How to complete this task: The output has to be the full set of records, reproduced exactly, minus any picture.

Task data:
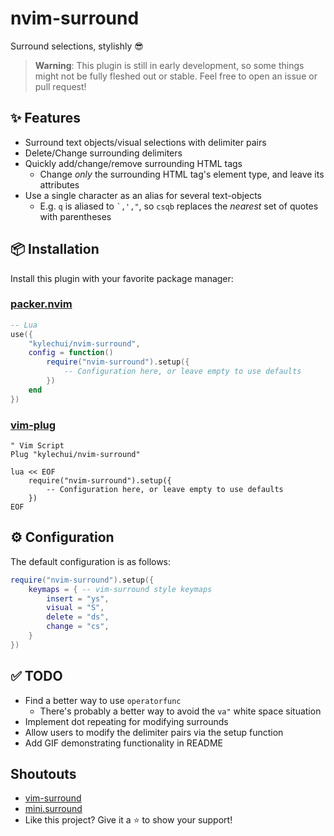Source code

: # nvim-surround

Surround selections, stylishly :sunglasses:

> **Warning**: This plugin is still in early development, so some things might
> not be fully fleshed out or stable. Feel free to open an issue or pull
> request!

## :sparkles: Features

* Surround text objects/visual selections with delimiter pairs
* Delete/Change surrounding delimiters
* Quickly add/change/remove surrounding HTML tags
  * Change *only* the surrounding HTML tag's element type, and leave its
    attributes
* Use a single character as an alias for several text-objects
  * E.g. `q` is aliased to <code>`,',"</code>, so <code>csqb</code> replaces
    the *nearest* set of quotes with parentheses

## :package: Installation

Install this plugin with your favorite package manager:

### [packer.nvim](https://github.com/wbthomason/packer.nvim)

```lua
-- Lua
use({
    "kylechui/nvim-surround",
    config = function()
        require("nvim-surround").setup({
            -- Configuration here, or leave empty to use defaults
        })
    end
})
```

### [vim-plug](https://github.com/junegunn/vim-plug)

```vim
" Vim Script
Plug "kylechui/nvim-surround"

lua << EOF
    require("nvim-surround").setup({
        -- Configuration here, or leave empty to use defaults
    })
EOF
```

## :gear: Configuration

The default configuration is as follows:
```lua
require("nvim-surround").setup({
    keymaps = { -- vim-surround style keymaps
        insert = "ys",
        visual = "S",
        delete = "ds",
        change = "cs",
    }
})
```

## :white_check_mark: TODO

* Find a better way to use `operatorfunc`
  * There's probably a better way to avoid the `va"` white space situation
* Implement dot repeating for modifying surrounds
* Allow users to modify the delimiter pairs via the setup function
* Add GIF demonstrating functionality in README

## Shoutouts

* [vim-surround](https://github.com/tpope/vim-surround)
* [mini.surround](https://github.com/echasnovski/mini.nvimminisurround)
* Like this project? Give it a :star: to show your support!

Expected answer:
Source code

: # nvim-surround

Surround selections, stylishly :sunglasses:

> **Warning**: This plugin is still in early development, so some things might
> not be fully fleshed out or stable. Feel free to open an issue or pull
> request!

## :sparkles: Features

* Surround text objects/visual selections with delimiter pairs
* Delete/Change surrounding delimiters
* Quickly add/change/remove surrounding HTML tags
  * Change *only* the surrounding HTML tag's element type, and leave its
    attributes
* Use a single character as an alias for several text-objects
  * E.g. `q` is aliased to <code>`,',"</code>, so <code>csqb</code> replaces
    the *nearest* set of quotes with parentheses

## :package: Installation

Install this plugin with your favorite package manager:

### [packer.nvim](https://github.com/wbthomason/packer.nvim)

```lua
-- Lua
use({
    "kylechui/nvim-surround",
    config = function()
        require("nvim-surround").setup({
            -- Configuration here, or leave empty to use defaults
        })
    end
})
```

### [vim-plug](https://github.com/junegunn/vim-plug)

```vim
" Vim Script
Plug "kylechui/nvim-surround"

lua << EOF
    require("nvim-surround").setup({
        -- Configuration here, or leave empty to use defaults
    })
EOF
```

## :gear: Configuration

The default configuration is as follows:
```lua
require("nvim-surround").setup({
    keymaps = { -- vim-surround style keymaps
        insert = "ys",
        visual = "S",
        delete = "ds",
        change = "cs",
    }
})
```

## :white_check_mark: TODO

* Find a better way to use `operatorfunc`
  * There's probably a better way to avoid the `va"` white space situation
* Implement dot repeating for modifying surrounds
* Allow users to modify the delimiter pairs via the setup function
* Add GIF demonstrating functionality in README

## Shoutouts

* [vim-surround](https://github.com/tpope/vim-surround)
* [mini.surround](https://github.com/echasnovski/mini.nvimminisurround)
* Like this project? Give it a :star: to show your support!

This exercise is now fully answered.